Although there are different blends of altar wine for different churches--some use Muscat and others use San Antonio’s sherry-style Angelica, for example--there are no religious production requirements. Altar wine is like any other wine, albeit cheaper and sweeter.

It’s not glamorous, and San Antonio’s Fresno-grown grapes probably won’t win the winery any awards. But it’s an extremely reliable business, said co-owner Steve Riboli, especially in weak economic times.

San Antonio’s altar wine sales have surged since Sept. 11, winery officials say, as church attendance has swelled. “More people are going to Mass,” said Michael Lotito, a salesman who calls on 400 Catholic, Episcopalian and Lutheran churches. “People don’t cut back on church in hard times.”

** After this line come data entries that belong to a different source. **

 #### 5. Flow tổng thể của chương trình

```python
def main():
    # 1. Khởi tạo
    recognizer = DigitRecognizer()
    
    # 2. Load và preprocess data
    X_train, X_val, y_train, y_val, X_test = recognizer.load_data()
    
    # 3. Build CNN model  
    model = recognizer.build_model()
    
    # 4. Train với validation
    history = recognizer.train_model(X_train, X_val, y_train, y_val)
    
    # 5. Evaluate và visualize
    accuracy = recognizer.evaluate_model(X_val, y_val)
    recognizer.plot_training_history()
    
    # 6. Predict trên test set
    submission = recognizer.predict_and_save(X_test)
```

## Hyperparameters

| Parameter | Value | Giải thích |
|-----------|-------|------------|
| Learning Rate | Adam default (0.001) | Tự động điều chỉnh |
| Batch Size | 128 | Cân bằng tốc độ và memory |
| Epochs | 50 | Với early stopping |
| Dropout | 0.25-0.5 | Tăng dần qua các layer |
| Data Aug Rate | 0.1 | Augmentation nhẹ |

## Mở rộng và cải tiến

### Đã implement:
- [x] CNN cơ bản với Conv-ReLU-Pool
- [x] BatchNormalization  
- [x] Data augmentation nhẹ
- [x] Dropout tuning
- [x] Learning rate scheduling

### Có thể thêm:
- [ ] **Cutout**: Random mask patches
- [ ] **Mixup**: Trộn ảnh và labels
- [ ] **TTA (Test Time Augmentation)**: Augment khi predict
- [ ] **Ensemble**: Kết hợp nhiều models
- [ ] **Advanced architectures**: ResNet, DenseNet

Selling these holy spirits has paid other dividends for San Antonio, which also grows grapes in Napa Valley, Monterey and the Central Coast. It’s generated additional sales for its 12 premium wines and allowed the winery’s older salespeople, such as 68-year-old Lotito, to remain in the work force.

Plus, it has given the winery the honor of being the first to produce fine wine for L.A.’s new cathedral. When the Cathedral of Our Lady of the Angels opens downtown next year, its gift shop will feature a $32 Cathedral Cabernet and other varietal wines by the San Antonio Winery.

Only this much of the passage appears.